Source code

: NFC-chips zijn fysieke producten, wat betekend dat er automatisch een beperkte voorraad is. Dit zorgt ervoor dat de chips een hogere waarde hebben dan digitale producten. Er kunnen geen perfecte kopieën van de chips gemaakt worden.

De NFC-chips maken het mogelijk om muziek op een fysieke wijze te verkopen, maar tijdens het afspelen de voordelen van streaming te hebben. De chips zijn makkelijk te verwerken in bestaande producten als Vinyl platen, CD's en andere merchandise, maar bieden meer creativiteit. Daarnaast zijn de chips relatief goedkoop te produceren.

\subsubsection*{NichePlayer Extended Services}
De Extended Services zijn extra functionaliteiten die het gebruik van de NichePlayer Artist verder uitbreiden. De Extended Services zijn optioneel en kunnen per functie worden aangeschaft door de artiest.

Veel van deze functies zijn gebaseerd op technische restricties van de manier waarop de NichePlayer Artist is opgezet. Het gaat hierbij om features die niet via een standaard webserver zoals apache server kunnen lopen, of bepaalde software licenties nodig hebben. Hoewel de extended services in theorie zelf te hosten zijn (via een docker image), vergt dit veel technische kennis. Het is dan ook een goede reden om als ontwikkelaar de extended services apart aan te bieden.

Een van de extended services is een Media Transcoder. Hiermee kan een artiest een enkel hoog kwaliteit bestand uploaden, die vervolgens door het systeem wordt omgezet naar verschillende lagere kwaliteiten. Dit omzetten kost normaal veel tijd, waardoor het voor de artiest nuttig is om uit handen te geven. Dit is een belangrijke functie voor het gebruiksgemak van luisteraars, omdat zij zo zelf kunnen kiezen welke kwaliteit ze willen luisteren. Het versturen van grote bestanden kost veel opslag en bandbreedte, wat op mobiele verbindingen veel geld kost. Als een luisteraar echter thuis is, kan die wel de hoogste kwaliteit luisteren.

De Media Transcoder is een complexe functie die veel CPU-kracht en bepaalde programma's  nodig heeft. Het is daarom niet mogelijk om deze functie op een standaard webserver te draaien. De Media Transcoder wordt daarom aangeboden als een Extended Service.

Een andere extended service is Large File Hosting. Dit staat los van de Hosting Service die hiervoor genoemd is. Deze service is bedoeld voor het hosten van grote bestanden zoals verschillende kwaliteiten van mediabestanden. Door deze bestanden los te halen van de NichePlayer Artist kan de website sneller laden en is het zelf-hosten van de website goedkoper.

※ ※ ※

■ WORK ITEM ■
Using the records above, filter out every line that lacks the string "worden" and copy the rest.

■ RESPONSE TO THE EXERCISE ■
: NFC-chips zijn fysieke producten, wat betekend dat er automatisch een beperkte voorraad is. Dit zorgt ervoor dat de chips een hogere waarde hebben dan digitale producten. Er kunnen geen perfecte kopieën van de chips gemaakt worden.
De Extended Services zijn extra functionaliteiten die het gebruik van de NichePlayer Artist verder uitbreiden. De Extended Services zijn optioneel en kunnen per functie worden aangeschaft door de artiest.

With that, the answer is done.